His breath skipped. “Cara, give me time to recover.”
“How much do you need?”
He laughed again, rolling over, pulling me to him, brushing a strand of hair from my cheek. “You have the most beautiful hair.”
I felt a pang at that, a stinging vulnerability. “I think you would like any redhead.”
“I do,” he said unapologetically. “Most are very passionate.”
“Most? How many have you had?”
“One or two,” he teased. “Fourteen or fifteen. Twenty perhaps. I’ve lost count.”
I was not very good at teasing, and I couldn’t help my dismay. “Is that the only reason you’re here with me? Because of the color of my hair? Not all redheads are the same you know, so if you wish to relive the past, I’m afraid you’re doomed for disappointment.”
“Or perhaps it’s only that I’m looking for a cure,” he said. “I’m beginning to think I might have found it.”
“A cure?” I couldn’t modulate my voice. That self-doubt took up center stage. “Oh, but . . . I’ve never . . . I can learn to be better—”
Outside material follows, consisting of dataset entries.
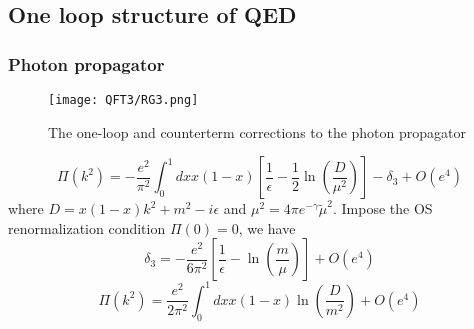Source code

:\documentclass[cyan]{elegantnote}
\begin{document}
\subsection{One loop structure of QED}
\subsubsection{Photon propagator}
\begin{figure}[!h]
\centering
\texttt{[image: QFT3/RG3.png]}
\caption{The one-loop and counterterm corrections to the photon propagator}
\end{figure}
\[\Pi(k^2) = -\frac{e^2}{\pi^2} \int_0^1 dx x(1-x) \left[ \frac{1}{\epsilon} - \frac{1}{2}\ln(\frac{D}{\mu^2})\right] - \delta_3 + O(e^4)\]
where $D = x(1-x)k^2+m^2-i\epsilon$ and $\mu^2 = 4\pi e^{-\gamma} \tilde{\mu}^2$.
Impose the OS renormalization condition $\Pi(0) = 0$, we have
\[\delta_3 = -\frac{e^2}{6\pi^2} \left[ \frac{1}{\epsilon} - \ln(\frac{m}{\mu})\right] + O(e^4)\]
\[\Pi(k^2) = \frac{e^2}{2\pi^2} \int_0^1 dx x(1-x) \ln(\frac{D}{m^2}) + O(e^4)\]
\end{document}
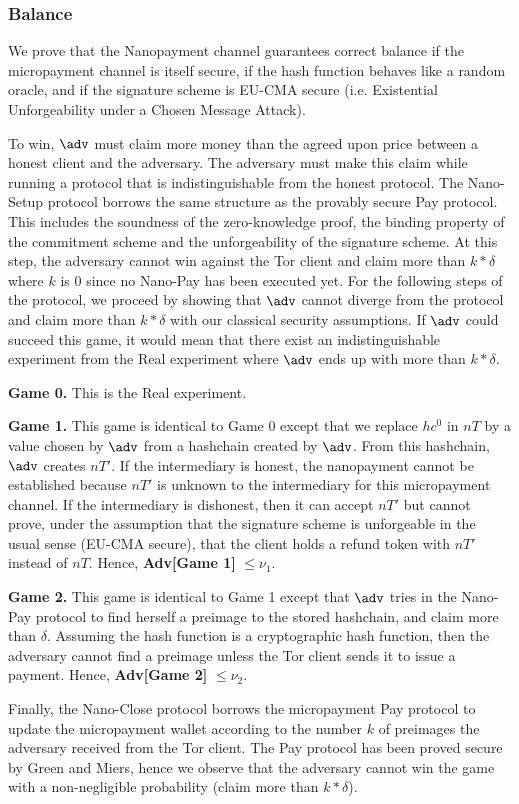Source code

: \subsubsection{Balance}

We prove that the Nanopayment channel guarantees correct balance if the micropayment channel is itself secure, if the hash function behaves like a random oracle, and if the signature scheme is EU-CMA secure (i.e. Existential Unforgeability under a Chosen Message Attack).

To win, $\adv$ must claim more money than the agreed upon price between a honest client and the adversary. The adversary must make this claim while running a protocol that is indistinguishable from the honest protocol. The Nano-Setup protocol borrows the same structure as the provably secure Pay protocol. This includes the soundness of the zero-knowledge proof, the binding property of the commitment scheme and the unforgeability of the signature scheme. At this step, the adversary cannot win against the Tor client and claim more than $k*\delta$ where $k$ is 0 since no Nano-Pay has been executed yet. For the following steps of the protocol, we proceed by showing that $\adv$ cannot diverge from the protocol and claim more than $k*\delta$ with our classical security assumptions. If $\adv$ could succeed this game, it would mean that there exist an indistinguishable experiment from the Real experiment where $\adv$ ends up with more than $k*\delta$.

\textbf{Game 0.} This is the Real experiment.

\textbf{Game 1.} This game is identical to Game 0 except that we replace $hc^0$ in $nT$ by a value chosen by $\adv$ from a hashchain created by $\adv$. From this hashchain, $\adv$ creates $nT'$. If the intermediary is honest, the nanopayment cannot be established because $nT'$ is unknown to the intermediary for this micropayment channel. If the intermediary is dishonest, then it can accept $nT'$ but cannot prove, under the assumption that the signature scheme is unforgeable in the usual sense (EU-CMA secure), that the client holds a refund token with $nT'$ instead of $nT$. Hence, \textbf{Adv[Game 1]} $\leq \nu_1$.

\textbf{Game 2.} This game is identical to Game 1 except that $\adv$ tries in the Nano-Pay protocol to find herself a preimage to the stored hashchain, and claim more than $\delta$. Assuming the hash function is a cryptographic hash function, then the adversary cannot find a preimage unless the Tor client sends it to issue a payment. Hence, \textbf{Adv[Game 2]} $\leq \nu_2$.

Finally, the Nano-Close protocol borrows the micropayment Pay protocol to update the micropayment wallet according to the number $k$ of preimages the adversary received from the Tor client. The Pay protocol has been proved secure by Green and Miers, hence we observe that the adversary cannot win the game with a non-negligible probability (claim more than $k*\delta$).

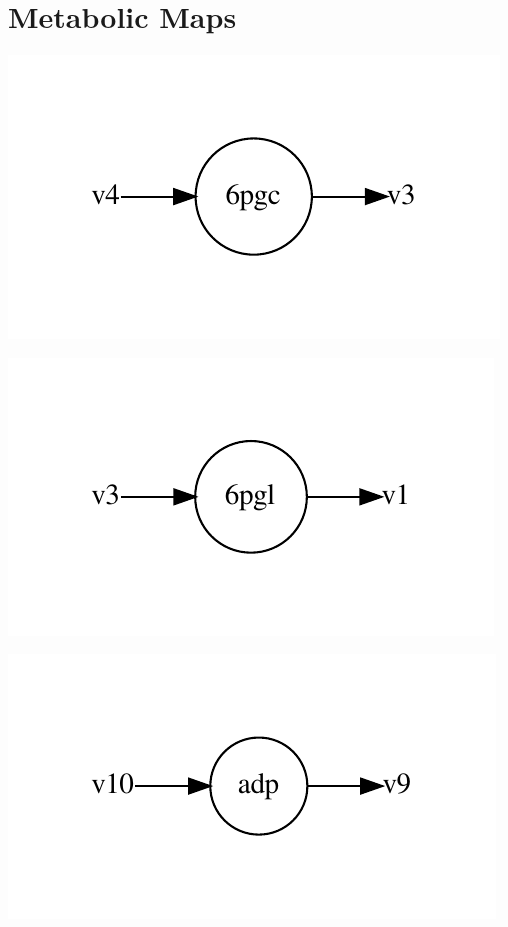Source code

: \documentclass{scrartcl}
\begin{document}
	\section{Metabolic Maps}
			\begin{minipage}{0.33\linewidth}
\includegraphics[max width=\linewidth]{metabolic_maps/6pgc.pdf}
\end{minipage}
\begin{minipage}{0.33\linewidth}
\includegraphics[max width=\linewidth]{metabolic_maps/6pgl.pdf}
\end{minipage}
\begin{minipage}{0.33\linewidth}
\includegraphics[max width=\linewidth]{metabolic_maps/adp.pdf}
\end{minipage}
\end{document}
“Elena,” he said gently. “You’ve bewitched me. I’ve dreamed of you since the moment I saw you. Many sleepless nights. It’s been all I could do to keep my hands off you. I think the whole house knew it.”
“The whole house?”
He nodded, nuzzling my jaw.
I thought of the angel that told Samuel to hurt me. Laura’s ghost.
Nero sighed, rolling again onto his back. “I see what you’re thinking, cara, but Laura no longer loved me, if she ever did. There would be no reason for her to want you hurt, even if she did exist.”
“I know. I know. But I wonder . . . your aunt said Laura’s spirit lingers because there’s something she wishes to say. Do you think that possible? What do you think it could be?”
“Probably ‘leave me in peace, you evil shrew.’”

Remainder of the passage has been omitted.